La petición de prisión de la Fiscalía está justificada, aunque ya veremos en qué queda en el juicio. No ocurre lo mismo con el escrito de la Abogacía del Estado, que consuma la coyunda que vincula al sanchismo con el independentismo. Ambos practican con entusiasmo el infantilismo: “nuestros actos” --piensan los soberanistas-- “no deberían tener consecuencias porque todo es negociable”; “la gente entenderá que hagamos gestos”, creen en el Gobierno, que se resiste a descartar un indulto que lleva meses en el cajón del Consejo de Ministros.

La justicia ha quebrado el delirio de unos pero, en cambio, no ha conseguido infundir un mínimo de prudencia a un Ejecutivo que ni cuenta con el respaldo de las urnas ni con mayoría suficiente para gobernar. La insumisión institucional impulsada por el nacionalismo contra la mitad de los catalanes --y el resto de los españoles-- no es un pecado venial, sino un delito categórico. El prusés no era un juego, sino una guerra contra el Estado que, igual que haría cualquier democracia, responde aplicando la ley con rotundidad.

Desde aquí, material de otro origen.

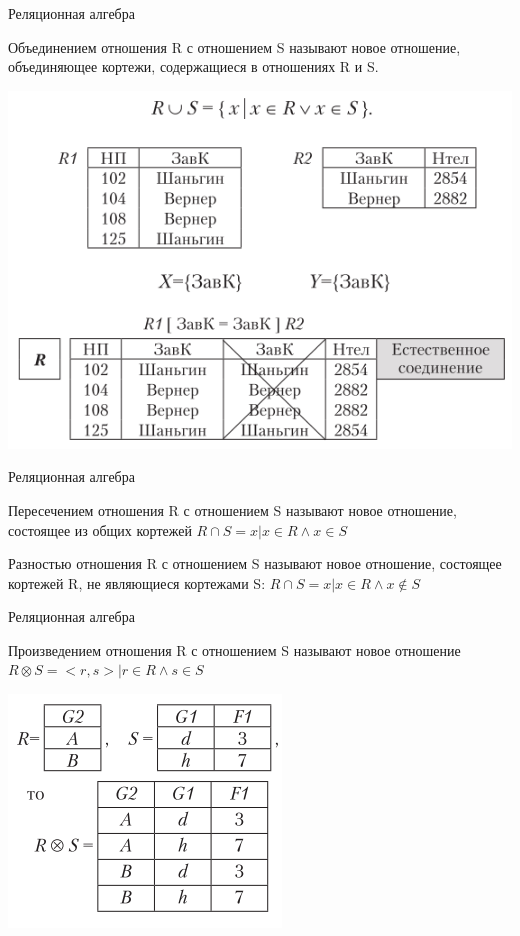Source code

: \documentclass{beamer}
\begin{document}
\begin{frame}{Реляционная алгебра}
\begin{block}{Объединением отношения R с отношением S}
называют новое отношение, объединяющее кортежи, содержащиеся в отношениях R и S.
\end{block}
\begin{center}
\includegraphics[scale=0.50]{images/ra-05.png}
\end{center}
\end{frame}

\begin{frame}{Реляционная алгебра}
\begin{block}{Пересечением отношения R с отношением S}
называют новое отношение, состоящее из общих кортежей $R\cap S = {x|x\in R \wedge x\in S}$
\end{block}
\begin{block}{Разностью отношения R с отношением S}
называют новое отношение, состоящее кортежей R, не являющиеся кортежами S: $R\cap S = {x|x\in R \wedge x\notin S}$
\end{block}
\end{frame}

\begin{frame}{Реляционная алгебра}
\begin{block}{Произведением отношения R с отношением S}
называют новое отношение $R\otimes S = {<r,s>|r\in R\wedge s\in S}$
\end{block}
\begin{center}
\includegraphics[scale=0.50]{images/ra-06.png}
\end{center}
\end{frame}
\end{document}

El independentismo se estrella otra vez con la realidad. Han perdido. Y lo saben. Entre otras razones porque quien evoca todo el rato a sus mártires es porque carece de héroes. El dúo Puigdemont-Torra va perdiendo la hegemonía en favor de ERC. Los llameantes proclaman que “el pueblo de Cataluña nunca aprobará los presupuestos del Estado”, pero la reacción popular, de momento, ha sido mustia: concentraciones de devotos, velas, banderitas y el folclore de quienes todavía piensan que burlar la ley es inocuo.

Más preocupante es la deriva del Gobierno, que ha rebajado --sin éxito-- la gravedad de los sucesos del 1-O para hacer un guiño a las élites independentistas, pero en lugar de justificar esta decisión política abiertamente prefiere negar --el último momento Carmen Calvo-- que el presidente calificara alguna vez de rebelión el pulso nacionalista. La mentira, en directo, siempre es excitante y, paradójicamente, sincera: sin que los nacionalistas hayan hecho ni un mínimo acto de arrepentimiento hemos visto a los socialistas retratarse. Impagable momento. El Gobierno de Sánchez I ha acercado a los presos a Cataluña, mira hacia otro lado ante los episodios que evidencian que el nacionalismo se ha batasunizado y se resiste a descartar el indulto. ¿Qué ha conseguido a cambio? Absolutamente nada.

Los socialistas insisten en que es necesario “desinflamar la situación y dialogar”. ¿Sobre qué? Una democracia no debe --ni puede-- discutir sobre la aplicación de la ley, que es la piedra sobre la que se sostiene. El Gobierno está atrapado en una espiral de desgaste acelerado que amenaza incluso la solidez del Estado. Su conducta expresa debilidad, soberbia y bisoñez. Todo al mismo tiempo. La ministra Meritxell Batet expresó muy bien la confusión que reina en la Moncloa: “Sería mejor que no hubiera presos”. También lo sería que nadie hubiera dado un golpe de Estado. Pero lo dieron. La realidad, como escribió Serrat, no tiene remedio.